* **Work to be completed**:
Print each entry below precisely as shown.

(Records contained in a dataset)
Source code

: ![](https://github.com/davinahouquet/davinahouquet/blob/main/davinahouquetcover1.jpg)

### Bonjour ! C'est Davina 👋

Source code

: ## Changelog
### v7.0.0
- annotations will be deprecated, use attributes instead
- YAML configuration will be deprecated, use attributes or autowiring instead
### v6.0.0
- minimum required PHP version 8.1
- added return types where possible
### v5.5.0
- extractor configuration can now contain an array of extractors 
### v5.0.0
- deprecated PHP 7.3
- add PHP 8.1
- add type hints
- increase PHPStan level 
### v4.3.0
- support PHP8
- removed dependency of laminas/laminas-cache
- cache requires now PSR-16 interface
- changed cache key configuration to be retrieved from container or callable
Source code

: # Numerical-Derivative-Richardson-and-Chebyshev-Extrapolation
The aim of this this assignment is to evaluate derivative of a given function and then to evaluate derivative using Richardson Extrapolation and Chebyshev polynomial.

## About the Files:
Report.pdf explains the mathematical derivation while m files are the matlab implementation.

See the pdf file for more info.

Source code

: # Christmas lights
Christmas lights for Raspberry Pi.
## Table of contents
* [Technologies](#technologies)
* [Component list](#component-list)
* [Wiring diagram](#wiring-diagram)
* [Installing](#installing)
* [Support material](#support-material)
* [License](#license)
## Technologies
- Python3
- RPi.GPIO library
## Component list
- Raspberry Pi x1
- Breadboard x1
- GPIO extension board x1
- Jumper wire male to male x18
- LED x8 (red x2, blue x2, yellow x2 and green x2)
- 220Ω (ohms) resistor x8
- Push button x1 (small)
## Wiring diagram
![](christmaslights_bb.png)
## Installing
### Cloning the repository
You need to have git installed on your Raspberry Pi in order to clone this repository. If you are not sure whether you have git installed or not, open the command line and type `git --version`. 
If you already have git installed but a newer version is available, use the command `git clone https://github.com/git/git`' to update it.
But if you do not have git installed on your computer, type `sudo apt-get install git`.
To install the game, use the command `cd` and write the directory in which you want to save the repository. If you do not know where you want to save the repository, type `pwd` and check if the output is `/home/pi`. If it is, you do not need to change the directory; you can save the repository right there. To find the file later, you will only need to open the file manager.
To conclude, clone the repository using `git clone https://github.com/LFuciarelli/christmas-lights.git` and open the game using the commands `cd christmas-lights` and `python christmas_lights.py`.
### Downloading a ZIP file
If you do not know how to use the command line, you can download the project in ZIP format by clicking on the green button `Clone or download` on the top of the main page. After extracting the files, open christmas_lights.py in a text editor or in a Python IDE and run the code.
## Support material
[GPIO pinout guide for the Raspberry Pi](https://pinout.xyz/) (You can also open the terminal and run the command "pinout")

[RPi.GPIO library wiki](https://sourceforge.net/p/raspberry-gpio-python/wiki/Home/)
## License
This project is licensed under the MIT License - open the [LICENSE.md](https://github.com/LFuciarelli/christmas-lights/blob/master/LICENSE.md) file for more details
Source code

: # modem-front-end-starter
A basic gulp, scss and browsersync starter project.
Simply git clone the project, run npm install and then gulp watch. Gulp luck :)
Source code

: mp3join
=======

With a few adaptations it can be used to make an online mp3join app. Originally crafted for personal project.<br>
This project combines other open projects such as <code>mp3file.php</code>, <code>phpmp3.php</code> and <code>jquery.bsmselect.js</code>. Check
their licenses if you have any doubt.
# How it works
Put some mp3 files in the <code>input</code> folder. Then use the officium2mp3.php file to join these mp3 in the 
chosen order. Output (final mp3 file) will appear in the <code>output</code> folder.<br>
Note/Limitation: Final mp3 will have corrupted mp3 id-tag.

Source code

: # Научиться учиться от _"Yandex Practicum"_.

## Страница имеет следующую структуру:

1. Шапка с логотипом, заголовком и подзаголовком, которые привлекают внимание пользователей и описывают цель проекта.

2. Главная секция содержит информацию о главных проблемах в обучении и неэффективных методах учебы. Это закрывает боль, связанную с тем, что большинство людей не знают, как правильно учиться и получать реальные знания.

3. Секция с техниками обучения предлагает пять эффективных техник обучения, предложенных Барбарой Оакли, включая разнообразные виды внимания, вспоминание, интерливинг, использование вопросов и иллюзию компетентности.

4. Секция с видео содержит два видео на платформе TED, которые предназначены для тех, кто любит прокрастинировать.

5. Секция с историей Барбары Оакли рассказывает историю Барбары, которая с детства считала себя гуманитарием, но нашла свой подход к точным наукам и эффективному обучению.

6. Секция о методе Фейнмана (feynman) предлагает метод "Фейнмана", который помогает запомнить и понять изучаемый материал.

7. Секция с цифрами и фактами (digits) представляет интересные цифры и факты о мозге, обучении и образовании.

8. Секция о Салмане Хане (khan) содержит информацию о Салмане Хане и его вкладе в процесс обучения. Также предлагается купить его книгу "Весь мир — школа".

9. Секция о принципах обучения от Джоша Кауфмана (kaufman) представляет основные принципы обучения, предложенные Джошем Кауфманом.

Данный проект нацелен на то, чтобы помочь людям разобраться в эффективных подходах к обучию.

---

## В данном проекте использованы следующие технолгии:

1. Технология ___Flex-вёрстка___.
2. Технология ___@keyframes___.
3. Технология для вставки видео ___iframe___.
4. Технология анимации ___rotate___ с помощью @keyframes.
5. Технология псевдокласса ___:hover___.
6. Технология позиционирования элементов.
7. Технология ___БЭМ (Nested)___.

* **Solved exercise**:
Source code

: ![](https://github.com/davinahouquet/davinahouquet/blob/main/davinahouquetcover1.jpg)

### Bonjour ! C'est Davina 👋

Source code

: ## Changelog
### v7.0.0
- annotations will be deprecated, use attributes instead
- YAML configuration will be deprecated, use attributes or autowiring instead
### v6.0.0
- minimum required PHP version 8.1
- added return types where possible
### v5.5.0
- extractor configuration can now contain an array of extractors 
### v5.0.0
- deprecated PHP 7.3
- add PHP 8.1
- add type hints
- increase PHPStan level 
### v4.3.0
- support PHP8
- removed dependency of laminas/laminas-cache
- cache requires now PSR-16 interface
- changed cache key configuration to be retrieved from container or callable
Source code

: # Numerical-Derivative-Richardson-and-Chebyshev-Extrapolation
The aim of this this assignment is to evaluate derivative of a given function and then to evaluate derivative using Richardson Extrapolation and Chebyshev polynomial.

## About the Files:
Report.pdf explains the mathematical derivation while m files are the matlab implementation.

See the pdf file for more info.

Source code

: # Christmas lights
Christmas lights for Raspberry Pi.
## Table of contents
* [Technologies](#technologies)
* [Component list](#component-list)
* [Wiring diagram](#wiring-diagram)
* [Installing](#installing)
* [Support material](#support-material)
* [License](#license)
## Technologies
- Python3
- RPi.GPIO library
## Component list
- Raspberry Pi x1
- Breadboard x1
- GPIO extension board x1
- Jumper wire male to male x18
- LED x8 (red x2, blue x2, yellow x2 and green x2)
- 220Ω (ohms) resistor x8
- Push button x1 (small)
## Wiring diagram
![](christmaslights_bb.png)
## Installing
### Cloning the repository
You need to have git installed on your Raspberry Pi in order to clone this repository. If you are not sure whether you have git installed or not, open the command line and type `git --version`. 
If you already have git installed but a newer version is available, use the command `git clone https://github.com/git/git`' to update it.
But if you do not have git installed on your computer, type `sudo apt-get install git`.
To install the game, use the command `cd` and write the directory in which you want to save the repository. If you do not know where you want to save the repository, type `pwd` and check if the output is `/home/pi`. If it is, you do not need to change the directory; you can save the repository right there. To find the file later, you will only need to open the file manager.
To conclude, clone the repository using `git clone https://github.com/LFuciarelli/christmas-lights.git` and open the game using the commands `cd christmas-lights` and `python christmas_lights.py`.
### Downloading a ZIP file
If you do not know how to use the command line, you can download the project in ZIP format by clicking on the green button `Clone or download` on the top of the main page. After extracting the files, open christmas_lights.py in a text editor or in a Python IDE and run the code.
## Support material
[GPIO pinout guide for the Raspberry Pi](https://pinout.xyz/) (You can also open the terminal and run the command "pinout")

[RPi.GPIO library wiki](https://sourceforge.net/p/raspberry-gpio-python/wiki/Home/)
## License
This project is licensed under the MIT License - open the [LICENSE.md](https://github.com/LFuciarelli/christmas-lights/blob/master/LICENSE.md) file for more details
Source code

: # modem-front-end-starter
A basic gulp, scss and browsersync starter project.
Simply git clone the project, run npm install and then gulp watch. Gulp luck :)
Source code

: mp3join
=======

With a few adaptations it can be used to make an online mp3join app. Originally crafted for personal project.<br>
This project combines other open projects such as <code>mp3file.php</code>, <code>phpmp3.php</code> and <code>jquery.bsmselect.js</code>. Check
their licenses if you have any doubt.
# How it works
Put some mp3 files in the <code>input</code> folder. Then use the officium2mp3.php file to join these mp3 in the 
chosen order. Output (final mp3 file) will appear in the <code>output</code> folder.<br>
Note/Limitation: Final mp3 will have corrupted mp3 id-tag.

Source code

: # Научиться учиться от _"Yandex Practicum"_.

## Страница имеет следующую структуру:

1. Шапка с логотипом, заголовком и подзаголовком, которые привлекают внимание пользователей и описывают цель проекта.

2. Главная секция содержит информацию о главных проблемах в обучении и неэффективных методах учебы. Это закрывает боль, связанную с тем, что большинство людей не знают, как правильно учиться и получать реальные знания.

3. Секция с техниками обучения предлагает пять эффективных техник обучения, предложенных Барбарой Оакли, включая разнообразные виды внимания, вспоминание, интерливинг, использование вопросов и иллюзию компетентности.

4. Секция с видео содержит два видео на платформе TED, которые предназначены для тех, кто любит прокрастинировать.

5. Секция с историей Барбары Оакли рассказывает историю Барбары, которая с детства считала себя гуманитарием, но нашла свой подход к точным наукам и эффективному обучению.

6. Секция о методе Фейнмана (feynman) предлагает метод "Фейнмана", который помогает запомнить и понять изучаемый материал.

7. Секция с цифрами и фактами (digits) представляет интересные цифры и факты о мозге, обучении и образовании.

8. Секция о Салмане Хане (khan) содержит информацию о Салмане Хане и его вкладе в процесс обучения. Также предлагается купить его книгу "Весь мир — школа".

9. Секция о принципах обучения от Джоша Кауфмана (kaufman) представляет основные принципы обучения, предложенные Джошем Кауфманом.

Данный проект нацелен на то, чтобы помочь людям разобраться в эффективных подходах к обучию.

---

## В данном проекте использованы следующие технолгии:

1. Технология ___Flex-вёрстка___.
2. Технология ___@keyframes___.
3. Технология для вставки видео ___iframe___.
4. Технология анимации ___rotate___ с помощью @keyframes.
5. Технология псевдокласса ___:hover___.
6. Технология позиционирования элементов.
7. Технология ___БЭМ (Nested)___.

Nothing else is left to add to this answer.